> **EXERCISE**
Extract all of the entries and set them down verbatim.

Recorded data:
== Segment start ==

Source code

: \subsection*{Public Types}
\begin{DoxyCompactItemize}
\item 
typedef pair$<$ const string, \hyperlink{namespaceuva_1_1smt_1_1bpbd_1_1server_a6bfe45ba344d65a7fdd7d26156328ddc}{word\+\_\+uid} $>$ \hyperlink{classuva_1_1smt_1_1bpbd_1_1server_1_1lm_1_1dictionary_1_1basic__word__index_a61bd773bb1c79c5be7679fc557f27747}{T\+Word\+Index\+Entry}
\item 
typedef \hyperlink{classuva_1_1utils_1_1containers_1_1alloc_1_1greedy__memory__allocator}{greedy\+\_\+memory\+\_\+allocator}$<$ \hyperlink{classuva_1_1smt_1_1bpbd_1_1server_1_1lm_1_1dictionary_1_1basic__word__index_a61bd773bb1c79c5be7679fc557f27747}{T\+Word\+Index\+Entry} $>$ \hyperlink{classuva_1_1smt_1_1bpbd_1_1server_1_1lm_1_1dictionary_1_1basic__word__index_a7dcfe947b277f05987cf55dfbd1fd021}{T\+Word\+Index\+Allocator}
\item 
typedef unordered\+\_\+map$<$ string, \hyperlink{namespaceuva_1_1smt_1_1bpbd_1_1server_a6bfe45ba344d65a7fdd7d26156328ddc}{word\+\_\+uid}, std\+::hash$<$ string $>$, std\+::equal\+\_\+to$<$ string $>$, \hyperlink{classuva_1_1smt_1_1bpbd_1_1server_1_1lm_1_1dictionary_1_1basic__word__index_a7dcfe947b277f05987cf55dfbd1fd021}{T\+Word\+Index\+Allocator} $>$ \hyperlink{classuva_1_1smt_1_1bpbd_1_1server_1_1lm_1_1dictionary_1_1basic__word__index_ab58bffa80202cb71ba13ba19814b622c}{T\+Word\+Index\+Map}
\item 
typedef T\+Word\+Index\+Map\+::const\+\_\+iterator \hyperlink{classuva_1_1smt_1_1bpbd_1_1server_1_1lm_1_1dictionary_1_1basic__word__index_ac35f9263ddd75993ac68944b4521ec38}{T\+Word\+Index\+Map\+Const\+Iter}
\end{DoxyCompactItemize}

== Segment end ==

> **TASK ANSWER**
Source code

: \subsection*{Public Types}
\begin{DoxyCompactItemize}
\item 
typedef pair$<$ const string, \hyperlink{namespaceuva_1_1smt_1_1bpbd_1_1server_a6bfe45ba344d65a7fdd7d26156328ddc}{word\+\_\+uid} $>$ \hyperlink{classuva_1_1smt_1_1bpbd_1_1server_1_1lm_1_1dictionary_1_1basic__word__index_a61bd773bb1c79c5be7679fc557f27747}{T\+Word\+Index\+Entry}
\item 
typedef \hyperlink{classuva_1_1utils_1_1containers_1_1alloc_1_1greedy__memory__allocator}{greedy\+\_\+memory\+\_\+allocator}$<$ \hyperlink{classuva_1_1smt_1_1bpbd_1_1server_1_1lm_1_1dictionary_1_1basic__word__index_a61bd773bb1c79c5be7679fc557f27747}{T\+Word\+Index\+Entry} $>$ \hyperlink{classuva_1_1smt_1_1bpbd_1_1server_1_1lm_1_1dictionary_1_1basic__word__index_a7dcfe947b277f05987cf55dfbd1fd021}{T\+Word\+Index\+Allocator}
\item 
typedef unordered\+\_\+map$<$ string, \hyperlink{namespaceuva_1_1smt_1_1bpbd_1_1server_a6bfe45ba344d65a7fdd7d26156328ddc}{word\+\_\+uid}, std\+::hash$<$ string $>$, std\+::equal\+\_\+to$<$ string $>$, \hyperlink{classuva_1_1smt_1_1bpbd_1_1server_1_1lm_1_1dictionary_1_1basic__word__index_a7dcfe947b277f05987cf55dfbd1fd021}{T\+Word\+Index\+Allocator} $>$ \hyperlink{classuva_1_1smt_1_1bpbd_1_1server_1_1lm_1_1dictionary_1_1basic__word__index_ab58bffa80202cb71ba13ba19814b622c}{T\+Word\+Index\+Map}
\item 
typedef T\+Word\+Index\+Map\+::const\+\_\+iterator \hyperlink{classuva_1_1smt_1_1bpbd_1_1server_1_1lm_1_1dictionary_1_1basic__word__index_ac35f9263ddd75993ac68944b4521ec38}{T\+Word\+Index\+Map\+Const\+Iter}
\end{DoxyCompactItemize}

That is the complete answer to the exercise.